[Data excerpts]
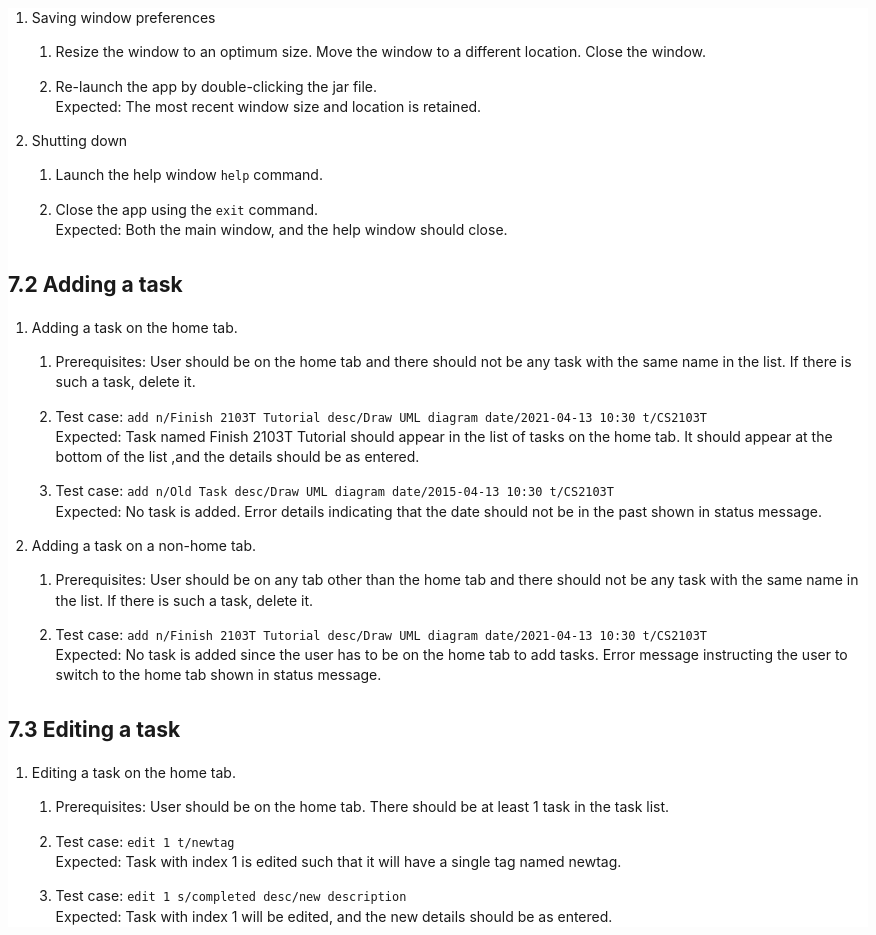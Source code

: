 1. Saving window preferences

    1. Resize the window to an optimum size. Move the window to a different location. Close the window.

    1. Re-launch the app by double-clicking the jar file.<br>
       Expected: The most recent window size and location is retained.

1. Shutting down

    1. Launch the help window `help` command.

    1. Close the app using the `exit` command.  
       Expected: Both the main window, and the help window should close.

## 7.2 Adding a task

1. Adding a task on the home tab.

    1. Prerequisites: User should be on the home tab and there should not be any task with the same name in the list.
       If there is such a task, delete it.

    1. Test case: `add n/Finish 2103T Tutorial desc/Draw UML diagram date/2021-04-13 10:30 t/CS2103T`<br>
       Expected: Task named Finish 2103T Tutorial should appear in the list of tasks on the home tab. It should 
       appear at the bottom of the list ,and the details should be as entered.

    1. Test case: `add n/Old Task desc/Draw UML diagram date/2015-04-13 10:30 t/CS2103T`<br>
       Expected: No task is added. Error details indicating that the date should not be in the past shown in 
       status 
       message.
       
1. Adding a task on a non-home tab.

    1. Prerequisites: User should be on any tab other than the home tab and there should not be any task with the same 
       name in the list. If there is such a task, delete it.

    1. Test case: `add n/Finish 2103T Tutorial desc/Draw UML diagram date/2021-04-13 10:30 t/CS2103T`<br>
       Expected: No task is added since the user has to be on the home tab to add tasks. Error message instructing 
       the user to switch to the home tab shown in status message.

## 7.3 Editing a task

1. Editing a task on the home tab.

    1. Prerequisites: User should be on the home tab. There should be at least 1 task in the task list.

    1. Test case: `edit 1 t/newtag`<br>
       Expected: Task with index 1 is edited such that it will have a single tag named newtag.

    1. Test case: `edit 1 s/completed desc/new description`<br>
       Expected: Task with index 1 will be edited, and the new details should be as entered.
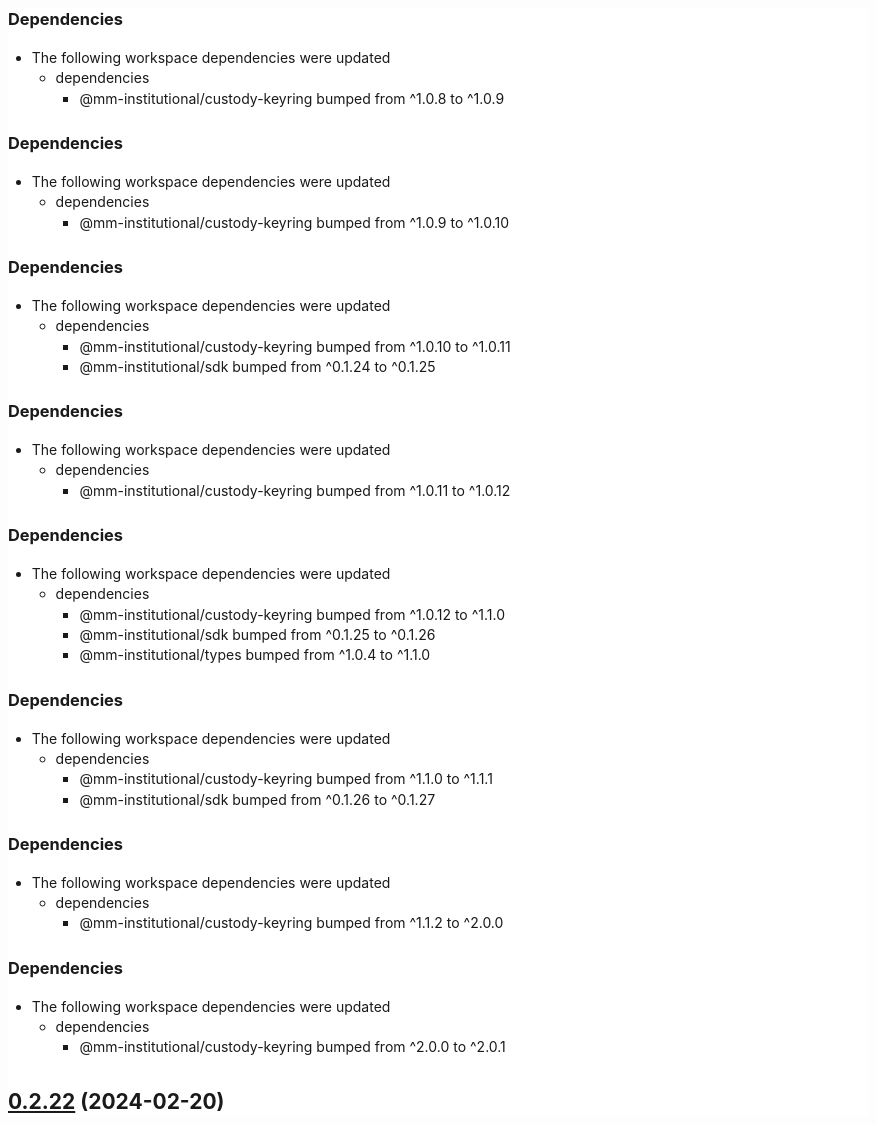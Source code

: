 ### Dependencies

- The following workspace dependencies were updated
  - dependencies
    - @mm-institutional/custody-keyring bumped from ^1.0.8 to ^1.0.9

### Dependencies

- The following workspace dependencies were updated
  - dependencies
    - @mm-institutional/custody-keyring bumped from ^1.0.9 to ^1.0.10

### Dependencies

- The following workspace dependencies were updated
  - dependencies
    - @mm-institutional/custody-keyring bumped from ^1.0.10 to ^1.0.11
    - @mm-institutional/sdk bumped from ^0.1.24 to ^0.1.25

### Dependencies

- The following workspace dependencies were updated
  - dependencies
    - @mm-institutional/custody-keyring bumped from ^1.0.11 to ^1.0.12

### Dependencies

- The following workspace dependencies were updated
  - dependencies
    - @mm-institutional/custody-keyring bumped from ^1.0.12 to ^1.1.0
    - @mm-institutional/sdk bumped from ^0.1.25 to ^0.1.26
    - @mm-institutional/types bumped from ^1.0.4 to ^1.1.0

### Dependencies

- The following workspace dependencies were updated
  - dependencies
    - @mm-institutional/custody-keyring bumped from ^1.1.0 to ^1.1.1
    - @mm-institutional/sdk bumped from ^0.1.26 to ^0.1.27

### Dependencies

- The following workspace dependencies were updated
  - dependencies
    - @mm-institutional/custody-keyring bumped from ^1.1.2 to ^2.0.0

### Dependencies

- The following workspace dependencies were updated
  - dependencies
    - @mm-institutional/custody-keyring bumped from ^2.0.0 to ^2.0.1

## [0.2.22](https://github.com/consensys-vertical-apps/metamask-institutional/compare/custody-controller-v0.2.21...custody-controller-v0.2.22) (2024-02-20)
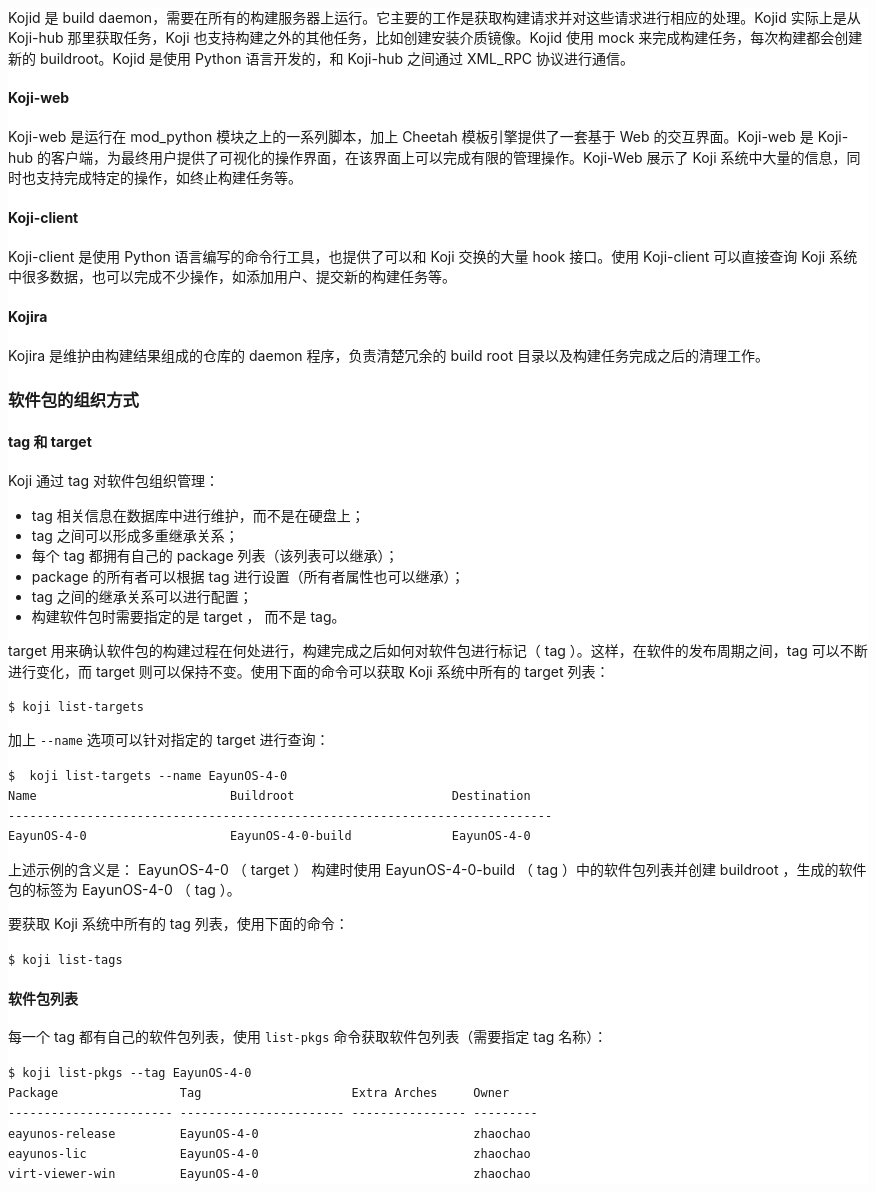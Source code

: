 Kojid 是 build daemon，需要在所有的构建服务器上运行。它主要的工作是获取构建请求并对这些请求进行相应的处理。Kojid 实际上是从 Koji-hub 那里获取任务，Koji 也支持构建之外的其他任务，比如创建安装介质镜像。Kojid 使用 mock 来完成构建任务，每次构建都会创建新的 buildroot。Kojid 是使用 Python 语言开发的，和 Koji-hub 之间通过 XML_RPC 协议进行通信。

#### Koji-web

Koji-web 是运行在 mod_python 模块之上的一系列脚本，加上 Cheetah 模板引擎提供了一套基于 Web 的交互界面。Koji-web 是 Koji-hub 的客户端，为最终用户提供了可视化的操作界面，在该界面上可以完成有限的管理操作。Koji-Web 展示了 Koji 系统中大量的信息，同时也支持完成特定的操作，如终止构建任务等。

#### Koji-client
 
Koji-client 是使用 Python 语言编写的命令行工具，也提供了可以和 Koji 交换的大量 hook 接口。使用 Koji-client 可以直接查询 Koji 系统中很多数据，也可以完成不少操作，如添加用户、提交新的构建任务等。

#### Kojira

Kojira 是维护由构建结果组成的仓库的 daemon 程序，负责清楚冗余的 build root 目录以及构建任务完成之后的清理工作。

### 软件包的组织方式

#### tag 和 target

Koji 通过 tag 对软件包组织管理：

* tag 相关信息在数据库中进行维护，而不是在硬盘上；
* tag 之间可以形成多重继承关系；
* 每个 tag 都拥有自己的 package 列表（该列表可以继承）；
* package 的所有者可以根据 tag 进行设置（所有者属性也可以继承）；
* tag 之间的继承关系可以进行配置；
* 构建软件包时需要指定的是 target ， 而不是 tag。

target 用来确认软件包的构建过程在何处进行，构建完成之后如何对软件包进行标记（ tag ）。这样，在软件的发布周期之间，tag 可以不断进行变化，而 target 则可以保持不变。使用下面的命令可以获取 Koji 系统中所有的 target 列表：

    $ koji list-targets

加上 `--name` 选项可以针对指定的 target 进行查询：

    $  koji list-targets --name EayunOS-4-0
    Name                           Buildroot                      Destination   
    ----------------------------------------------------------------------------
    EayunOS-4-0                    EayunOS-4-0-build              EayunOS-4-0

上述示例的含义是： EayunOS-4-0 （ target ） 构建时使用 EayunOS-4-0-build （ tag ）中的软件包列表并创建 buildroot ，生成的软件包的标签为 EayunOS-4-0 （ tag ）。
    
要获取 Koji 系统中所有的 tag 列表，使用下面的命令：

    $ koji list-tags

#### 软件包列表

每一个 tag 都有自己的软件包列表，使用 `list-pkgs` 命令获取软件包列表（需要指定 tag 名称）：

    $ koji list-pkgs --tag EayunOS-4-0
    Package                 Tag                     Extra Arches     Owner    
    ----------------------- ----------------------- ---------------- ---------
    eayunos-release         EayunOS-4-0                              zhaochao 
    eayunos-lic             EayunOS-4-0                              zhaochao 
    virt-viewer-win         EayunOS-4-0                              zhaochao
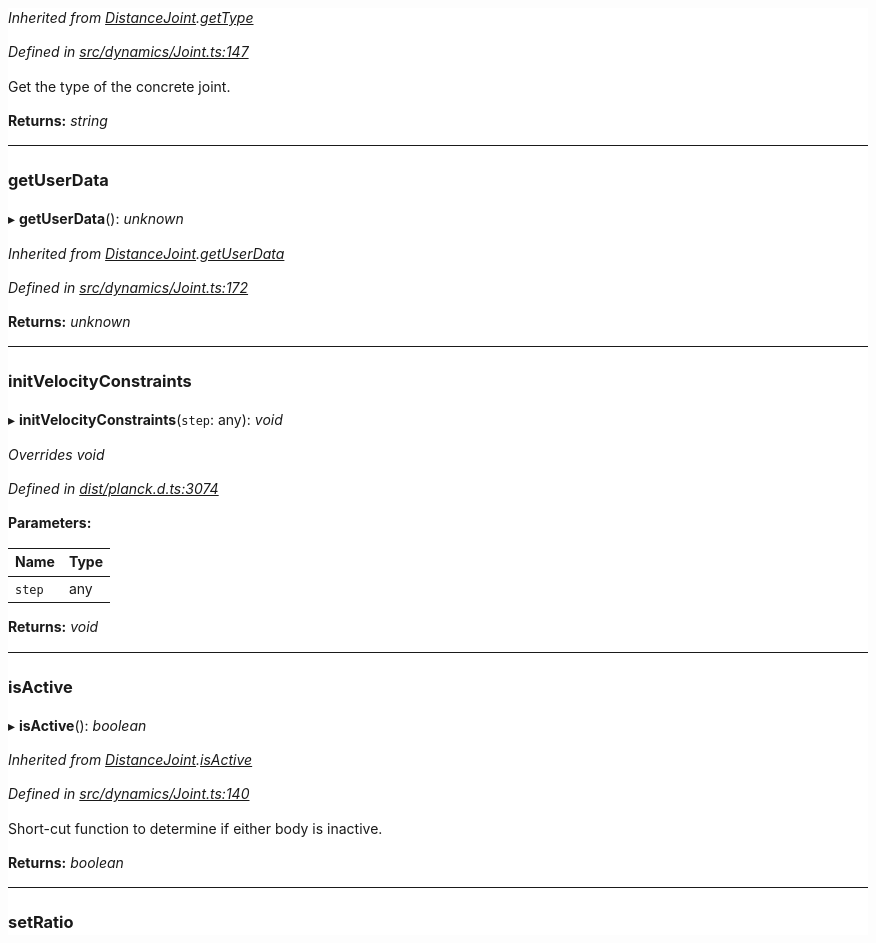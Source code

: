 *Inherited from [DistanceJoint](distancejoint.md).[getType](distancejoint.md#gettype)*

*Defined in [src/dynamics/Joint.ts:147](https://github.com/shakiba/planck.js/blob/7e469c4/src/dynamics/Joint.ts#L147)*

Get the type of the concrete joint.

**Returns:** *string*

___

###  getUserData

▸ **getUserData**(): *unknown*

*Inherited from [DistanceJoint](distancejoint.md).[getUserData](distancejoint.md#getuserdata)*

*Defined in [src/dynamics/Joint.ts:172](https://github.com/shakiba/planck.js/blob/7e469c4/src/dynamics/Joint.ts#L172)*

**Returns:** *unknown*

___

###  initVelocityConstraints

▸ **initVelocityConstraints**(`step`: any): *void*

*Overrides void*

*Defined in [dist/planck.d.ts:3074](https://github.com/shakiba/planck.js/blob/7e469c4/dist/planck.d.ts#L3074)*

**Parameters:**

Name | Type |
------ | ------ |
`step` | any |

**Returns:** *void*

___

###  isActive

▸ **isActive**(): *boolean*

*Inherited from [DistanceJoint](distancejoint.md).[isActive](distancejoint.md#isactive)*

*Defined in [src/dynamics/Joint.ts:140](https://github.com/shakiba/planck.js/blob/7e469c4/src/dynamics/Joint.ts#L140)*

Short-cut function to determine if either body is inactive.

**Returns:** *boolean*

___

###  setRatio
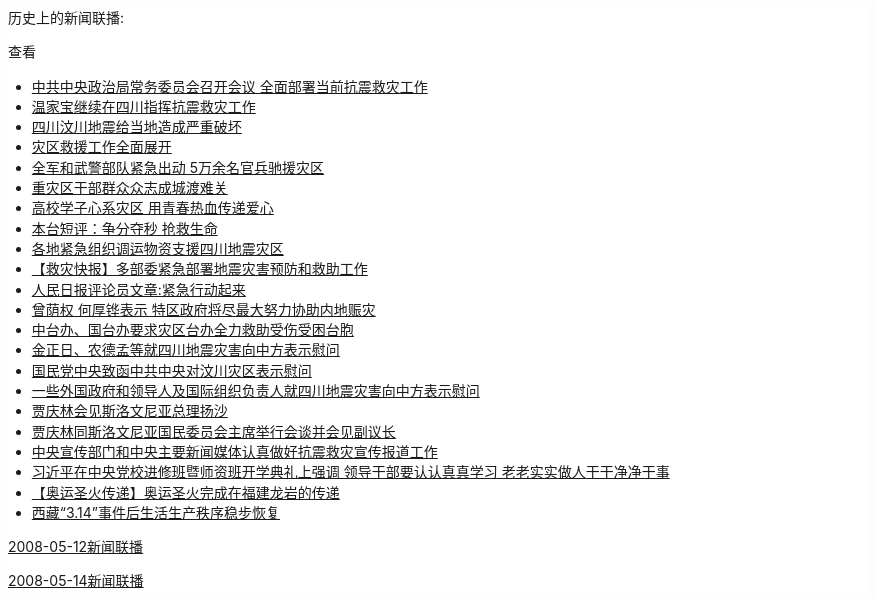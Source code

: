
历史上的新闻联播:

 查看
 

* [中共中央政治局常务委员会召开会议 全面部署当前抗震救灾工作](#中共中央政治局常务委员会召开会议-全面部署当前抗震救灾工作)
* [温家宝继续在四川指挥抗震救灾工作](#温家宝继续在四川指挥抗震救灾工作)
* [四川汶川地震给当地造成严重破坏](#四川汶川地震给当地造成严重破坏)
* [灾区救援工作全面展开](#灾区救援工作全面展开)
* [全军和武警部队紧急出动 5万余名官兵驰援灾区](#全军和武警部队紧急出动-5万余名官兵驰援灾区)
* [重灾区干部群众众志成城渡难关](#重灾区干部群众众志成城渡难关)
* [高校学子心系灾区 用青春热血传递爱心](#高校学子心系灾区-用青春热血传递爱心)
* [本台短评：争分夺秒 抢救生命](#本台短评：争分夺秒-抢救生命)
* [各地紧急组织调运物资支援四川地震灾区](#各地紧急组织调运物资支援四川地震灾区)
* [【救灾快报】多部委紧急部署地震灾害预防和救助工作](#【救灾快报】多部委紧急部署地震灾害预防和救助工作)
* [人民日报评论员文章:紧急行动起来](#人民日报评论员文章-紧急行动起来)
* [曾荫权 何厚铧表示 特区政府将尽最大努力协助内地赈灾](#曾荫权-何厚铧表示-特区政府将尽最大努力协助内地赈灾)
* [中台办、国台办要求灾区台办全力救助受伤受困台胞](#中台办、国台办要求灾区台办全力救助受伤受困台胞)
* [金正日、农德孟等就四川地震灾害向中方表示慰问](#金正日、农德孟等就四川地震灾害向中方表示慰问)
* [国民党中央致函中共中央对汶川灾区表示慰问](#国民党中央致函中共中央对汶川灾区表示慰问)
* [一些外国政府和领导人及国际组织负责人就四川地震灾害向中方表示慰问](#一些外国政府和领导人及国际组织负责人就四川地震灾害向中方表示慰问)
* [贾庆林会见斯洛文尼亚总理扬沙](#贾庆林会见斯洛文尼亚总理扬沙)
* [贾庆林同斯洛文尼亚国民委员会主席举行会谈并会见副议长](#贾庆林同斯洛文尼亚国民委员会主席举行会谈并会见副议长)
* [中央宣传部门和中央主要新闻媒体认真做好抗震救灾宣传报道工作](#中央宣传部门和中央主要新闻媒体认真做好抗震救灾宣传报道工作)
* [习近平在中央党校进修班暨师资班开学典礼上强调 领导干部要认认真真学习 老老实实做人干干净净干事](#习近平在中央党校进修班暨师资班开学典礼上强调-领导干部要认认真真学习-老老实实做人干干净净干事)
* [【奥运圣火传递】奥运圣火完成在福建龙岩的传递](#【奥运圣火传递】奥运圣火完成在福建龙岩的传递)
* [西藏“3.14”事件后生活生产秩序稳步恢复](#西藏“3-14”事件后生活生产秩序稳步恢复)






[2008-05-12新闻联播](/xinwenlianbo/20080512)


[2008-05-14新闻联播](/xinwenlianbo/20080514)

EXERCISE AIM ::
Supply only the number of lines above in which "系统中所有的" occurs.

ANSWER TO THE PROBLEM ::
2